DATA SECTION:
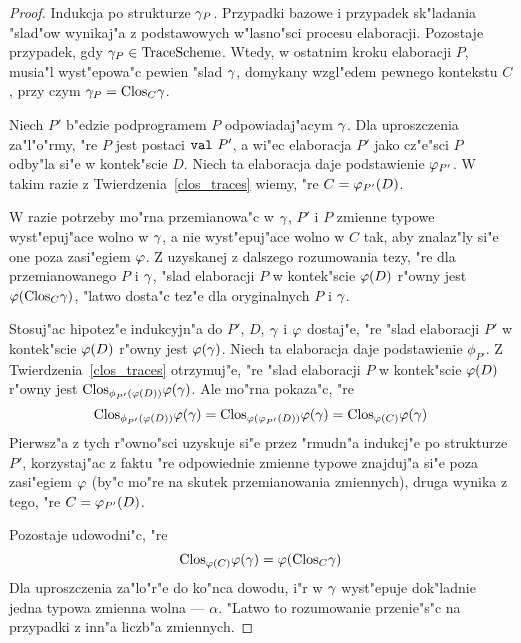 \begin{proof}
Indukcja po strukturze $\gamma_P$.
Przypadki bazowe i przypadek sk"ladania "slad"ow wynikaj"a z podstawowych w"lasno"sci procesu elaboracji.
Pozostaje przypadek, gdy $\gamma_P \in \mbox{TraceScheme}$.
Wtedy, w ostatnim kroku elaboracji $P$, musia"l wyst"epowa"c pewien "slad $\gamma$, 
domykany wzgl"edem pewnego kontekstu $C$, przy czym $\gamma_P = {\rm Clos}_{C}\gamma$.

Niech $P'$ b"edzie podprogramem $P$ odpowiadaj"acym $\gamma$.
Dla uproszczenia za"l"o"rmy, "re $P$ jest postaci ${\tt val}\ P'$,
a wi"ec elaboracja $P'$ jako cz"e"sci $P$ odby"la si"e w kontek"scie $D$.
Niech ta elaboracja daje podstawienie $\varphi_{P'}$.
W takim razie z Twierdzenia~\ref{clos_traces} wiemy, "re $C = \varphi_{P'}(D)$.

W razie potrzeby mo"rna przemianowa"c w $\gamma$, $P'$ i $P$
zmienne typowe wyst"epuj"ace wolno w $\gamma$, a nie wyst"epuj"ace wolno w $C$ tak, 
aby znalaz"ly si"e one poza zasi"egiem $\varphi$.
Z uzyskanej z dalszego rozumowania tezy, "re dla przemianowanego $P$ i $\gamma$, 
"slad elaboracji $P$ w kontek"scie $\varphi(D)$ r"owny jest $\varphi({\rm Clos}_{C}\gamma)$,
"latwo dosta"c tez"e dla oryginalnych $P$ i $\gamma$.

Stosuj"ac hipotez"e indukcyjn"a do $P'$, $D$, $\gamma$ i $\varphi$ dostaj"e,
"re "slad elaboracji $P'$ w kontek"scie $\varphi(D)$ r"owny jest $\varphi(\gamma)$.
Niech ta elaboracja daje podstawienie $\phi_{P'}$.
Z Twierdzenia~\ref{clos_traces} otrzymuj"e, "re "slad elaboracji $P$ 
w kontek"scie $\varphi(D)$ r"owny jest ${\rm Clos}_{\phi_{P'}(\varphi(D))}\varphi(\gamma)$. Ale mo"rna pokaza"c, "re
$$
{\rm Clos}_{\phi_{P'}(\varphi(D))}\varphi(\gamma) = {\rm Clos}_{\varphi(\varphi_{P'}(D))}\varphi(\gamma) = {\rm Clos}_{\varphi(C)}\varphi(\gamma)
$$
Pierwsz"a z tych r"owno"sci uzyskuje si"e przez "rmudn"a indukcj"e po strukturze $P'$,
korzystaj"ac z faktu "re odpowiednie zmienne typowe znajduj"a si"e poza zasi"egiem $\varphi$
(by"c mo"re na skutek przemianowania zmiennych), druga wynika z tego, "re $C = \varphi_{P'}(D)$.

Pozostaje udowodni"c, "re 
$${\rm Clos}_{\varphi(C)}\varphi(\gamma) = \varphi({\rm Clos}_{C}\gamma)$$
Dla uproszczenia za"lo"r"e do ko"nca dowodu, 
i"r w $\gamma$ wyst"epuje dok"ladnie jedna typowa zmienna wolna --- $\alpha$.
"Latwo to rozumowanie przenie"s"c 
na przypadki z inn"a liczb"a zmiennych.


\end{proof}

WHAT YOU SHOULD DO: Repeat all of the material above exactly, leaving out pictures.

ANSWER TO THE PROBLEM:
 \begin{proof}
Indukcja po strukturze $\gamma_P$.
Przypadki bazowe i przypadek sk"ladania "slad"ow wynikaj"a z podstawowych w"lasno"sci procesu elaboracji.
Pozostaje przypadek, gdy $\gamma_P \in \mbox{TraceScheme}$.
Wtedy, w ostatnim kroku elaboracji $P$, musia"l wyst"epowa"c pewien "slad $\gamma$, 
domykany wzgl"edem pewnego kontekstu $C$, przy czym $\gamma_P = {\rm Clos}_{C}\gamma$.

Niech $P'$ b"edzie podprogramem $P$ odpowiadaj"acym $\gamma$.
Dla uproszczenia za"l"o"rmy, "re $P$ jest postaci ${\tt val}\ P'$,
a wi"ec elaboracja $P'$ jako cz"e"sci $P$ odby"la si"e w kontek"scie $D$.
Niech ta elaboracja daje podstawienie $\varphi_{P'}$.
W takim razie z Twierdzenia~\ref{clos_traces} wiemy, "re $C = \varphi_{P'}(D)$.

W razie potrzeby mo"rna przemianowa"c w $\gamma$, $P'$ i $P$
zmienne typowe wyst"epuj"ace wolno w $\gamma$, a nie wyst"epuj"ace wolno w $C$ tak, 
aby znalaz"ly si"e one poza zasi"egiem $\varphi$.
Z uzyskanej z dalszego rozumowania tezy, "re dla przemianowanego $P$ i $\gamma$, 
"slad elaboracji $P$ w kontek"scie $\varphi(D)$ r"owny jest $\varphi({\rm Clos}_{C}\gamma)$,
"latwo dosta"c tez"e dla oryginalnych $P$ i $\gamma$.

Stosuj"ac hipotez"e indukcyjn"a do $P'$, $D$, $\gamma$ i $\varphi$ dostaj"e,
"re "slad elaboracji $P'$ w kontek"scie $\varphi(D)$ r"owny jest $\varphi(\gamma)$.
Niech ta elaboracja daje podstawienie $\phi_{P'}$.
Z Twierdzenia~\ref{clos_traces} otrzymuj"e, "re "slad elaboracji $P$ 
w kontek"scie $\varphi(D)$ r"owny jest ${\rm Clos}_{\phi_{P'}(\varphi(D))}\varphi(\gamma)$. Ale mo"rna pokaza"c, "re
$$
{\rm Clos}_{\phi_{P'}(\varphi(D))}\varphi(\gamma) = {\rm Clos}_{\varphi(\varphi_{P'}(D))}\varphi(\gamma) = {\rm Clos}_{\varphi(C)}\varphi(\gamma)
$$
Pierwsz"a z tych r"owno"sci uzyskuje si"e przez "rmudn"a indukcj"e po strukturze $P'$,
korzystaj"ac z faktu "re odpowiednie zmienne typowe znajduj"a si"e poza zasi"egiem $\varphi$
(by"c mo"re na skutek przemianowania zmiennych), druga wynika z tego, "re $C = \varphi_{P'}(D)$.

Pozostaje udowodni"c, "re 
$${\rm Clos}_{\varphi(C)}\varphi(\gamma) = \varphi({\rm Clos}_{C}\gamma)$$
Dla uproszczenia za"lo"r"e do ko"nca dowodu, 
i"r w $\gamma$ wyst"epuje dok"ladnie jedna typowa zmienna wolna --- $\alpha$.
"Latwo to rozumowanie przenie"s"c 
na przypadki z inn"a liczb"a zmiennych.


\end{proof}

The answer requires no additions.